> _TASK BRIEF_
Every record here should be printed again exactly.

> _LISTED RECORDS_
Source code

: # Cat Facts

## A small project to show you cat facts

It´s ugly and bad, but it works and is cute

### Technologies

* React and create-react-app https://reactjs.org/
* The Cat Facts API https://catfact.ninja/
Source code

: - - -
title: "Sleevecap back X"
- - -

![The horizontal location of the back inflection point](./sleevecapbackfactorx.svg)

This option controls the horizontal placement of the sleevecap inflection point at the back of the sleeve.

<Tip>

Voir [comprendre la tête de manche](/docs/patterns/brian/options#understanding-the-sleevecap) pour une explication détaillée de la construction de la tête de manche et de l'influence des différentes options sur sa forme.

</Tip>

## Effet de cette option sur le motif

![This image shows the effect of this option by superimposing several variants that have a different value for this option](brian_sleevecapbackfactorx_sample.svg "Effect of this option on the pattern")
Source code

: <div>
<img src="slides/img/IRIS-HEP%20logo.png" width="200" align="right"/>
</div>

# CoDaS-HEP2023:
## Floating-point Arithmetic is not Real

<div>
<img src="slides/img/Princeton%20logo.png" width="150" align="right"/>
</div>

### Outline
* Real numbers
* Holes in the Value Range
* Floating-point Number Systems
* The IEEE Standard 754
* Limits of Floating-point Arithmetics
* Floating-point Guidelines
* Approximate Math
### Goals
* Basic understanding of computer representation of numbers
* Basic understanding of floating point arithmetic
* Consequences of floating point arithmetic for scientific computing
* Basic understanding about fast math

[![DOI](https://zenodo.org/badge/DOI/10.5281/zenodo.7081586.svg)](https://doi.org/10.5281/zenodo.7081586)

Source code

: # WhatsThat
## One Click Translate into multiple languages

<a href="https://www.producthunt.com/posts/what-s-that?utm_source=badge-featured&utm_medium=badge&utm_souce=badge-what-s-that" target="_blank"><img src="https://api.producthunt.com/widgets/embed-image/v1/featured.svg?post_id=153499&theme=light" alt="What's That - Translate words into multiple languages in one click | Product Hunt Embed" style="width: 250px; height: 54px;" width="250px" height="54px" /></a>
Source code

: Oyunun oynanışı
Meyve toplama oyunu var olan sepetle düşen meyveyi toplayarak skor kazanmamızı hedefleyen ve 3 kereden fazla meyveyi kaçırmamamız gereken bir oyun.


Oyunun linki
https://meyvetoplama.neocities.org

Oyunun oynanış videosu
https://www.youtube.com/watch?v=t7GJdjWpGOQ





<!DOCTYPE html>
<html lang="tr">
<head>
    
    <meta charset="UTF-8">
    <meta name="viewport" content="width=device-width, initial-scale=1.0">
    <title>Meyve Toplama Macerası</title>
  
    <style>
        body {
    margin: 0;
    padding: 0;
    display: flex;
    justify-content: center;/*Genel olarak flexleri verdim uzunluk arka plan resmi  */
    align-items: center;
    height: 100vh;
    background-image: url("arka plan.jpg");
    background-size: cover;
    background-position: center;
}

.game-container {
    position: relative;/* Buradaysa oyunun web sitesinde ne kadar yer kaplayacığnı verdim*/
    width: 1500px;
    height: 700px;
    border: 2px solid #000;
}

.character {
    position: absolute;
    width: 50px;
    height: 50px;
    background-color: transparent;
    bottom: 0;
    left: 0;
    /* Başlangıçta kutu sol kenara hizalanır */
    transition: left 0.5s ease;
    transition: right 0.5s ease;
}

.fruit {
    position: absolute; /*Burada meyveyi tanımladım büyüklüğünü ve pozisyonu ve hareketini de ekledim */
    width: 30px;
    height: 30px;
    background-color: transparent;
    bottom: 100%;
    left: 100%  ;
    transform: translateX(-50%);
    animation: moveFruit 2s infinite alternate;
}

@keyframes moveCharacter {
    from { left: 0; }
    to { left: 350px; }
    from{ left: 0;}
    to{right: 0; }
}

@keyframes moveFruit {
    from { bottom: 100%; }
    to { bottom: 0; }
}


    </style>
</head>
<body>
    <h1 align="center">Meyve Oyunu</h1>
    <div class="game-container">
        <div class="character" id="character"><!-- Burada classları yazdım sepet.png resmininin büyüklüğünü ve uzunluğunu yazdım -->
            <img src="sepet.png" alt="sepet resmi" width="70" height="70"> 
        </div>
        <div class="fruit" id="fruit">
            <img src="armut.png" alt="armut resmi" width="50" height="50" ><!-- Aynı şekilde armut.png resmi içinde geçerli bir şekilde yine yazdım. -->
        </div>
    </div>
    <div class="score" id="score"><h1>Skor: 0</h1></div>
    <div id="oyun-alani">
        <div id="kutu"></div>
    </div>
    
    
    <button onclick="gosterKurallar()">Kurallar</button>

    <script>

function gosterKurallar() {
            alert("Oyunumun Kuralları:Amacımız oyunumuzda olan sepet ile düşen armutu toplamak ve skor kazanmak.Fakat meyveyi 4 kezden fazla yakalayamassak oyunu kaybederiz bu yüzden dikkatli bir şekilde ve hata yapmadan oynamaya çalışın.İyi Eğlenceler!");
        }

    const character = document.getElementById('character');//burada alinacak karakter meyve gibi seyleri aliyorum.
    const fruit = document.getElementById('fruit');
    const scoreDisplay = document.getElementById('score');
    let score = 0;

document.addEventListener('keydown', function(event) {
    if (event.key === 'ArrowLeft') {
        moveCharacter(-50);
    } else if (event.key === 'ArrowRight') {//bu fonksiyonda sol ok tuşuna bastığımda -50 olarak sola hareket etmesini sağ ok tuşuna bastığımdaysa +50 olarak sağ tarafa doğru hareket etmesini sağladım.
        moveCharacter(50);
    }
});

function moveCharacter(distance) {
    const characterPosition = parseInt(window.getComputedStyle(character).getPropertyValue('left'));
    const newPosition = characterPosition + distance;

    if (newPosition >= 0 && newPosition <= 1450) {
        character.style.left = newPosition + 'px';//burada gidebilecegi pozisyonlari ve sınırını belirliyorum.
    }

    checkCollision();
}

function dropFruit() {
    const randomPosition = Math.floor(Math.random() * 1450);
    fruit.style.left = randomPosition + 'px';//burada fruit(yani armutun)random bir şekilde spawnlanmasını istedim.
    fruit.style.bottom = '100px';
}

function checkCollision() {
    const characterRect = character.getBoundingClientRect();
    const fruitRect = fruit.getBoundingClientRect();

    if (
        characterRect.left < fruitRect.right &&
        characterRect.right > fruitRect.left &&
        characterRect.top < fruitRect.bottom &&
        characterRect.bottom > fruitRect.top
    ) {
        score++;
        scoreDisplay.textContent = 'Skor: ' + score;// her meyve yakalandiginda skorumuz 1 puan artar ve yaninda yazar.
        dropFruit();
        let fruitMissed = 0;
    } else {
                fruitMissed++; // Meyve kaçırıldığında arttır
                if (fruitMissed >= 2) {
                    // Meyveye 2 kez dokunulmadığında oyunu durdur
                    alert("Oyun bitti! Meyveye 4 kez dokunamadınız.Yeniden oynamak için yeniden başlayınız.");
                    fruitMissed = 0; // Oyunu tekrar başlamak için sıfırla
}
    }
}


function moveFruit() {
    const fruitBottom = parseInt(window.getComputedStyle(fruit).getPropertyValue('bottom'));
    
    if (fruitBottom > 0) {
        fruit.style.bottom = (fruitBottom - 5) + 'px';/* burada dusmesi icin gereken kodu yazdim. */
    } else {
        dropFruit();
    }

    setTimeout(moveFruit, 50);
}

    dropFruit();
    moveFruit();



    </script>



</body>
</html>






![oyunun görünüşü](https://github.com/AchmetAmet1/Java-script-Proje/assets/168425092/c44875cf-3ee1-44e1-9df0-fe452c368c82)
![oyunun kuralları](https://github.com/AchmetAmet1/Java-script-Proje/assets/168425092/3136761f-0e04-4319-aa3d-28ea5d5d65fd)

> _OUTPUT OF THE EXERCISE_
Source code

: # Cat Facts

## A small project to show you cat facts

It´s ugly and bad, but it works and is cute

### Technologies

* React and create-react-app https://reactjs.org/
* The Cat Facts API https://catfact.ninja/
Source code

: - - -
title: "Sleevecap back X"
- - -

![The horizontal location of the back inflection point](./sleevecapbackfactorx.svg)

This option controls the horizontal placement of the sleevecap inflection point at the back of the sleeve.

<Tip>

Voir [comprendre la tête de manche](/docs/patterns/brian/options#understanding-the-sleevecap) pour une explication détaillée de la construction de la tête de manche et de l'influence des différentes options sur sa forme.

</Tip>

## Effet de cette option sur le motif

![This image shows the effect of this option by superimposing several variants that have a different value for this option](brian_sleevecapbackfactorx_sample.svg "Effect of this option on the pattern")
Source code

: <div>
<img src="slides/img/IRIS-HEP%20logo.png" width="200" align="right"/>
</div>

# CoDaS-HEP2023:
## Floating-point Arithmetic is not Real

<div>
<img src="slides/img/Princeton%20logo.png" width="150" align="right"/>
</div>

### Outline
* Real numbers
* Holes in the Value Range
* Floating-point Number Systems
* The IEEE Standard 754
* Limits of Floating-point Arithmetics
* Floating-point Guidelines
* Approximate Math
### Goals
* Basic understanding of computer representation of numbers
* Basic understanding of floating point arithmetic
* Consequences of floating point arithmetic for scientific computing
* Basic understanding about fast math

[![DOI](https://zenodo.org/badge/DOI/10.5281/zenodo.7081586.svg)](https://doi.org/10.5281/zenodo.7081586)

Source code

: # WhatsThat
## One Click Translate into multiple languages

<a href="https://www.producthunt.com/posts/what-s-that?utm_source=badge-featured&utm_medium=badge&utm_souce=badge-what-s-that" target="_blank"><img src="https://api.producthunt.com/widgets/embed-image/v1/featured.svg?post_id=153499&theme=light" alt="What's That - Translate words into multiple languages in one click | Product Hunt Embed" style="width: 250px; height: 54px;" width="250px" height="54px" /></a>
Source code

: Oyunun oynanışı
Meyve toplama oyunu var olan sepetle düşen meyveyi toplayarak skor kazanmamızı hedefleyen ve 3 kereden fazla meyveyi kaçırmamamız gereken bir oyun.


Oyunun linki
https://meyvetoplama.neocities.org

Oyunun oynanış videosu
https://www.youtube.com/watch?v=t7GJdjWpGOQ





<!DOCTYPE html>
<html lang="tr">
<head>
    
    <meta charset="UTF-8">
    <meta name="viewport" content="width=device-width, initial-scale=1.0">
    <title>Meyve Toplama Macerası</title>
  
    <style>
        body {
    margin: 0;
    padding: 0;
    display: flex;
    justify-content: center;/*Genel olarak flexleri verdim uzunluk arka plan resmi  */
    align-items: center;
    height: 100vh;
    background-image: url("arka plan.jpg");
    background-size: cover;
    background-position: center;
}

.game-container {
    position: relative;/* Buradaysa oyunun web sitesinde ne kadar yer kaplayacığnı verdim*/
    width: 1500px;
    height: 700px;
    border: 2px solid #000;
}

.character {
    position: absolute;
    width: 50px;
    height: 50px;
    background-color: transparent;
    bottom: 0;
    left: 0;
    /* Başlangıçta kutu sol kenara hizalanır */
    transition: left 0.5s ease;
    transition: right 0.5s ease;
}

.fruit {
    position: absolute; /*Burada meyveyi tanımladım büyüklüğünü ve pozisyonu ve hareketini de ekledim */
    width: 30px;
    height: 30px;
    background-color: transparent;
    bottom: 100%;
    left: 100%  ;
    transform: translateX(-50%);
    animation: moveFruit 2s infinite alternate;
}

@keyframes moveCharacter {
    from { left: 0; }
    to { left: 350px; }
    from{ left: 0;}
    to{right: 0; }
}

@keyframes moveFruit {
    from { bottom: 100%; }
    to { bottom: 0; }
}


    </style>
</head>
<body>
    <h1 align="center">Meyve Oyunu</h1>
    <div class="game-container">
        <div class="character" id="character"><!-- Burada classları yazdım sepet.png resmininin büyüklüğünü ve uzunluğunu yazdım -->
            <img src="sepet.png" alt="sepet resmi" width="70" height="70"> 
        </div>
        <div class="fruit" id="fruit">
            <img src="armut.png" alt="armut resmi" width="50" height="50" ><!-- Aynı şekilde armut.png resmi içinde geçerli bir şekilde yine yazdım. -->
        </div>
    </div>
    <div class="score" id="score"><h1>Skor: 0</h1></div>
    <div id="oyun-alani">
        <div id="kutu"></div>
    </div>
    
    
    <button onclick="gosterKurallar()">Kurallar</button>

    <script>

function gosterKurallar() {
            alert("Oyunumun Kuralları:Amacımız oyunumuzda olan sepet ile düşen armutu toplamak ve skor kazanmak.Fakat meyveyi 4 kezden fazla yakalayamassak oyunu kaybederiz bu yüzden dikkatli bir şekilde ve hata yapmadan oynamaya çalışın.İyi Eğlenceler!");
        }

    const character = document.getElementById('character');//burada alinacak karakter meyve gibi seyleri aliyorum.
    const fruit = document.getElementById('fruit');
    const scoreDisplay = document.getElementById('score');
    let score = 0;

document.addEventListener('keydown', function(event) {
    if (event.key === 'ArrowLeft') {
        moveCharacter(-50);
    } else if (event.key === 'ArrowRight') {//bu fonksiyonda sol ok tuşuna bastığımda -50 olarak sola hareket etmesini sağ ok tuşuna bastığımdaysa +50 olarak sağ tarafa doğru hareket etmesini sağladım.
        moveCharacter(50);
    }
});

function moveCharacter(distance) {
    const characterPosition = parseInt(window.getComputedStyle(character).getPropertyValue('left'));
    const newPosition = characterPosition + distance;

    if (newPosition >= 0 && newPosition <= 1450) {
        character.style.left = newPosition + 'px';//burada gidebilecegi pozisyonlari ve sınırını belirliyorum.
    }

    checkCollision();
}

function dropFruit() {
    const randomPosition = Math.floor(Math.random() * 1450);
    fruit.style.left = randomPosition + 'px';//burada fruit(yani armutun)random bir şekilde spawnlanmasını istedim.
    fruit.style.bottom = '100px';
}

function checkCollision() {
    const characterRect = character.getBoundingClientRect();
    const fruitRect = fruit.getBoundingClientRect();

    if (
        characterRect.left < fruitRect.right &&
        characterRect.right > fruitRect.left &&
        characterRect.top < fruitRect.bottom &&
        characterRect.bottom > fruitRect.top
    ) {
        score++;
        scoreDisplay.textContent = 'Skor: ' + score;// her meyve yakalandiginda skorumuz 1 puan artar ve yaninda yazar.
        dropFruit();
        let fruitMissed = 0;
    } else {
                fruitMissed++; // Meyve kaçırıldığında arttır
                if (fruitMissed >= 2) {
                    // Meyveye 2 kez dokunulmadığında oyunu durdur
                    alert("Oyun bitti! Meyveye 4 kez dokunamadınız.Yeniden oynamak için yeniden başlayınız.");
                    fruitMissed = 0; // Oyunu tekrar başlamak için sıfırla
}
    }
}


function moveFruit() {
    const fruitBottom = parseInt(window.getComputedStyle(fruit).getPropertyValue('bottom'));
    
    if (fruitBottom > 0) {
        fruit.style.bottom = (fruitBottom - 5) + 'px';/* burada dusmesi icin gereken kodu yazdim. */
    } else {
        dropFruit();
    }

    setTimeout(moveFruit, 50);
}

    dropFruit();
    moveFruit();



    </script>



</body>
</html>






![oyunun görünüşü](https://github.com/AchmetAmet1/Java-script-Proje/assets/168425092/c44875cf-3ee1-44e1-9df0-fe452c368c82)
![oyunun kuralları](https://github.com/AchmetAmet1/Java-script-Proje/assets/168425092/3136761f-0e04-4319-aa3d-28ea5d5d65fd)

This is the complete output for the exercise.